Das Wesentliche der geistlichen Erzählungen, die wir oben als die dritte legendarische Gruppe unterschieden, ist, wie bereits erwähnt, die versuchte Vermittelung oder wohl auch willkürliche Vermischung des Weltlichen mit dem Göttlichen, indem sie entweder Novelle und Profanhistorie unmittelbar an das Kirchliche anknüpfen oder ihre Geschichten, auch ohne solchen kirchlichen Boden, nur durch großartige Züge christlicher Tugenden beseelen. So ist z.B. in dem aus dem 13. Jahrhunderte herrührenden Gedichte »Heraklius« eine ziemlich zweideutige Liebesgeschichte, welche übrigens die Grundlage unserer heutigen Theater-Griseldis bildet, mit dem Feste der Kreuzeserhöhung lediglich dadurch in Verbindung gesetzt, daß Heraklius zu letzt Kaiser wird und als solcher von den Persern das von ihnen geraubte heilige Kreuz wieder erobert. – Das vortreffliche sogenannte »Annolied« (um 1170) enthält, neben dem Lebenslaufe des Erzbischofs Anno von Köln, zugleich auch eine bedeutend konfuse Profangeschichte, insbesondere des Julius Cäsar, der mit seinen »guten Helden aus dem deutschen Lande« den Pompejus [⇐575][576⇒] in die Flucht jagt. – Hiermit nahe verwandt sind die beiden beinah gleichzeitigen großen Reimchroniken: die sogenannte »Kaiserchronik« und die etwas spätere »Weltchronik« des Rudolf von Ems. Die erstere verbindet, im guten alten Stil, die Legende fast aller Heiligen ebenfalls mit einer verworrenen Profanhistorie, während in der Weltchronik die Geschichte des Alten Testaments bis auf Salomo, zugleich aber die Geschichte der heidnischen Völker sehr anmutig erzählt wird, so daß also hier das Göttliche und Weltliche schon immer weiter auseinanderfällt oder doch, fast unvermittelt, nebeneinander her läuft.

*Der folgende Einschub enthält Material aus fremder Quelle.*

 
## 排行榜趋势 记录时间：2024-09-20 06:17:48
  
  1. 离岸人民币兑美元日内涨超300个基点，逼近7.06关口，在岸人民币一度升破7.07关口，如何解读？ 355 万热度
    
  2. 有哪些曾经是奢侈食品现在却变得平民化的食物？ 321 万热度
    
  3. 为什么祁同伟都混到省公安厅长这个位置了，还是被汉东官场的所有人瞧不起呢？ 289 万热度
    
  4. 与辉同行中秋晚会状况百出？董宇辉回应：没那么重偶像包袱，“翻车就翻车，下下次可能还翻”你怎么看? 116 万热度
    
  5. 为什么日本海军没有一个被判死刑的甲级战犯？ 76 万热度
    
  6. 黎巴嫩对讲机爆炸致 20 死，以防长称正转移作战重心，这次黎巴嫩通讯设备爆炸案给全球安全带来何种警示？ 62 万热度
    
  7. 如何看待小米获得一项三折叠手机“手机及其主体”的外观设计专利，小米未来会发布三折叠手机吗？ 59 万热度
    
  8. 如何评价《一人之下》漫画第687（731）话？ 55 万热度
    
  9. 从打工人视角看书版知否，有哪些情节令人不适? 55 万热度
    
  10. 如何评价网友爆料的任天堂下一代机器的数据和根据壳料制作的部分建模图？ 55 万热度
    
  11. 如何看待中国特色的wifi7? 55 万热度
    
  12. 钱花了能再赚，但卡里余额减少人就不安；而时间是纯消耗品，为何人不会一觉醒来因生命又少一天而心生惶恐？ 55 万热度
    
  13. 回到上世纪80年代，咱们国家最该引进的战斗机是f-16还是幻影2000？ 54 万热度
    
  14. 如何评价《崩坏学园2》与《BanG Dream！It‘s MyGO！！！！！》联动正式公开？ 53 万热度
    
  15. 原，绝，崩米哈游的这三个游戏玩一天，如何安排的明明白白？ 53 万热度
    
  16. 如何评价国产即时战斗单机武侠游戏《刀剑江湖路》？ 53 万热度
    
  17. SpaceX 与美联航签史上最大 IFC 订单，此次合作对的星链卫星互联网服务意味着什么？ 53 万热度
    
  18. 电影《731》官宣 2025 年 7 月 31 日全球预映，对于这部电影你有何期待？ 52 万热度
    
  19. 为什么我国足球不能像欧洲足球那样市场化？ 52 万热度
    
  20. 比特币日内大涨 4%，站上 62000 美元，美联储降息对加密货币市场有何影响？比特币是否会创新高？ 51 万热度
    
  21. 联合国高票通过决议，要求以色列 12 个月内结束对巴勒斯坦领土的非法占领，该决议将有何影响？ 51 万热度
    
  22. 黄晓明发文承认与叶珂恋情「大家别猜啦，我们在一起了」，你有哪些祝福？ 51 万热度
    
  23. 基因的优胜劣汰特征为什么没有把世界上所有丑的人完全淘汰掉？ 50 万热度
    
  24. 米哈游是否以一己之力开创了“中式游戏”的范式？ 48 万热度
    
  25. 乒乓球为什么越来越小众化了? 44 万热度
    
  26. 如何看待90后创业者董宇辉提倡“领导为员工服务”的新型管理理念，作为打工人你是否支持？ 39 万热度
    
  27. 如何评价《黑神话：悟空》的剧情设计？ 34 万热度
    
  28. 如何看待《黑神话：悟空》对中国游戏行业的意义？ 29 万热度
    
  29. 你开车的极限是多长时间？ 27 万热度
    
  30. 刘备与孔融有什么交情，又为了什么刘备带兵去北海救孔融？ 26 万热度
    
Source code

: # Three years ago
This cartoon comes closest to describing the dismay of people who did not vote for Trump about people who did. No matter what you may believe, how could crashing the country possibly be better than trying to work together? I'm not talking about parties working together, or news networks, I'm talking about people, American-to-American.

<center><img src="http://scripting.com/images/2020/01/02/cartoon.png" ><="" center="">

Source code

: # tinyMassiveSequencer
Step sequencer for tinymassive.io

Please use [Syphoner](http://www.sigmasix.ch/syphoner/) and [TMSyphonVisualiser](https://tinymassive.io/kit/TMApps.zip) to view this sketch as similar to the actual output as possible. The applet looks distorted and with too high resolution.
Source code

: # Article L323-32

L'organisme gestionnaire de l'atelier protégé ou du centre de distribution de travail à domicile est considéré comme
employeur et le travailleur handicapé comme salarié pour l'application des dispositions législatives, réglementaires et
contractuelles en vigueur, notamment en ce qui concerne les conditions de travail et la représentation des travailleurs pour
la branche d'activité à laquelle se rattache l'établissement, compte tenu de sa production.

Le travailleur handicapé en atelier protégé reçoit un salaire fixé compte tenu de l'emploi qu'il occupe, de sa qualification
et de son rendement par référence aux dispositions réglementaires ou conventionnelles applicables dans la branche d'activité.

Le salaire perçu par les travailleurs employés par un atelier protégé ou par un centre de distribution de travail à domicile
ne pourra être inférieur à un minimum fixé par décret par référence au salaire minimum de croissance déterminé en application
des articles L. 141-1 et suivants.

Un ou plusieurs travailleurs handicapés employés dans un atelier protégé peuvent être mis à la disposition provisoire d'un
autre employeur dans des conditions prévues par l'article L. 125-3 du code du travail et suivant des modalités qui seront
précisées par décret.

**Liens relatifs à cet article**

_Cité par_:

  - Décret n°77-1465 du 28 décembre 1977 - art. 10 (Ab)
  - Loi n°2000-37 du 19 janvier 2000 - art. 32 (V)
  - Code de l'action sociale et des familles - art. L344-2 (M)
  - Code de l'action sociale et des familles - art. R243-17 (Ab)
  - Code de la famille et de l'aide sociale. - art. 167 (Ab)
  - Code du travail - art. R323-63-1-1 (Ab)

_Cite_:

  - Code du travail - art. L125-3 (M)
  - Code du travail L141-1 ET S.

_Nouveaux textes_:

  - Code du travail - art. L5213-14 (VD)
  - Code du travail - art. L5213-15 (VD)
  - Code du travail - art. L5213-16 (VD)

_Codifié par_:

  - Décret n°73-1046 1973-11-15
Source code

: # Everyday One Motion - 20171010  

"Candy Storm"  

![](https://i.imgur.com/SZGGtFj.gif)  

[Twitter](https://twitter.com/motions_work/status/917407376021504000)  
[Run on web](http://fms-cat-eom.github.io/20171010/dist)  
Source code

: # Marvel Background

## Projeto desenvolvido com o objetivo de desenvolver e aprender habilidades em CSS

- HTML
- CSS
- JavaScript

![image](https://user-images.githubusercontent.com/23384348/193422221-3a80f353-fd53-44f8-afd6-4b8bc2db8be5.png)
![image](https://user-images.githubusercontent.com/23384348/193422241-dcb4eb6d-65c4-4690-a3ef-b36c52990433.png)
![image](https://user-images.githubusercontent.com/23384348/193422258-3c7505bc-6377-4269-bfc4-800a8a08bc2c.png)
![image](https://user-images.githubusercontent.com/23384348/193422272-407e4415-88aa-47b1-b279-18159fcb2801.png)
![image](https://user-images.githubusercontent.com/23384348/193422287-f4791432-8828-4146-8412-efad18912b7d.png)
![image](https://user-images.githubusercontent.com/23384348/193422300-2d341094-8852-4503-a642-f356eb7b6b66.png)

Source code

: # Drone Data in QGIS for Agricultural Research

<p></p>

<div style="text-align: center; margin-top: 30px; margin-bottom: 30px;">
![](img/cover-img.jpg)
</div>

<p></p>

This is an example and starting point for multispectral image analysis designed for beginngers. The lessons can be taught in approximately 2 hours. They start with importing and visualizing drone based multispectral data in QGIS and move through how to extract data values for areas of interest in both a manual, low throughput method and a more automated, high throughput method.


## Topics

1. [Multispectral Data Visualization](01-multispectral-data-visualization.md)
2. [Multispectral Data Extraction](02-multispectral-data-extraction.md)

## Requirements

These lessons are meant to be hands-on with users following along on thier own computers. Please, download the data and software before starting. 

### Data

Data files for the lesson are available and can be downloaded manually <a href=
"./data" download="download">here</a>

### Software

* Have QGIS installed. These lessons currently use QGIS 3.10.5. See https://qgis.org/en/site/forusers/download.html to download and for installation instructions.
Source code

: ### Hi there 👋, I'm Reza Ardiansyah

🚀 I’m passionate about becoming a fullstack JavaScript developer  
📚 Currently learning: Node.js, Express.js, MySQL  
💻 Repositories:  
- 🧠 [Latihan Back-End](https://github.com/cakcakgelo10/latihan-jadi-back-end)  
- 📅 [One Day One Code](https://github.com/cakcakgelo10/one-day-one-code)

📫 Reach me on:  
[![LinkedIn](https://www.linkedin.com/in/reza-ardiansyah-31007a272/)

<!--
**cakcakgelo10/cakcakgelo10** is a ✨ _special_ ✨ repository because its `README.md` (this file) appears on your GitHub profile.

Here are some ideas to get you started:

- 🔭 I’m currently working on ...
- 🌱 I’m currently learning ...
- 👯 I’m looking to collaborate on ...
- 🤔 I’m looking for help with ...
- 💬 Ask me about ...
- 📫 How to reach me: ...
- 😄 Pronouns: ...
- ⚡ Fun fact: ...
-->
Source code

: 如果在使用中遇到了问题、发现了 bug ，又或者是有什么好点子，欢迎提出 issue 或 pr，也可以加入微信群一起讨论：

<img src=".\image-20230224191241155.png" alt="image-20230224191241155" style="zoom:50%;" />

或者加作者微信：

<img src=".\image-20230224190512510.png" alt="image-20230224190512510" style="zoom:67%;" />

Geistlicher, obgleich ohne eigentlich kirchlichen Hintergrund, ist die andere, oben erwähnte Art christlicher Erzählungen, wie der arme Heinrich und der gute Gerhard. Im »armen Heinrich« von Hartmann von der Aue (aus den letzten Jahren des 12. Jahrhunderts) ist es die rührende Gestalt eines armen, kindlichfrommen Mädchens, die freiwillig in den Tod gehen will, um einen reichen Herrn vom Aussatz zu retten, der nach damaliger Sage nur durch das Blut einer reinen Jungfrau geheilt werden konnte. Der Kranke trägt sein Unglück nicht mit Geduld, sondern ingrimmig und unter ungestümen Verwünschungen, wird aber durch die christliche Liebe und Aufopferung der Jungfrau so erschüttert, daß er sich zu Geduld und Gottergebung wendet, sonach auch ohne Blutvergießen geheilt wird und dem frommen Mädchen endlich seine Hand reicht. – Im »guten Gerhard« des Rudolf von Ems dagegen wird Kaiser Otto der Rote, der sich selbstgefällig seiner guten Werke gegen Gott rühmt, durch das Beispiel anspruchloser Bescheidenheit eines Kölner Kaufmanns zu Demut und Buße bekehrt. – Allenfalls könnte zu diesem ganzen Kreise, wenigstens als letzter Ausläufer, auch noch die Erzählung vom »Herzog Ernst« insofern gerechnet werden, als der Held zur Sühne eines verübten Mordes einen Zug nach Jerusalem unternimmt und in diesem Gedichte dieselbe Verwirrung von historischen Personen und Zeiten sich wiederholt, die wir vorhin im Annoliede und in den Reimchroniken bemerkt haben. Außerdem aber bringt dieser abenteuerliche Ritterpilger auch noch alle phantastischen Fabeln und Wunder des Orients, wie sie in den Kreuzzügen umliefen, aus Jerusalem mit nach Hause. Denn er hat auf seiner Irrfahrt das »Schnabelvieh« der Kraniche, die eine indische Jungfrau entführt hatten, [⇐576][577⇒] geschlagen, für den König der einäugigen Arimaspen gegen die Völker der Plattfüße und Langohren gekämpft, am Magnetberg des Labbermeeres Schiffbruch gelitten und von dort, in ein Seehundsfell eingenäht, sich durch einen Greifen forttragen lassen. Man sieht, er ist der Übergang und erste Hauptanführer nach dem Lande der ungeheuerlichen Reise- und Lügenpoesie, die in ihrer Übertreibung später ins Komische umschlug und deren wir weiterhin noch besonders erwähnen werden.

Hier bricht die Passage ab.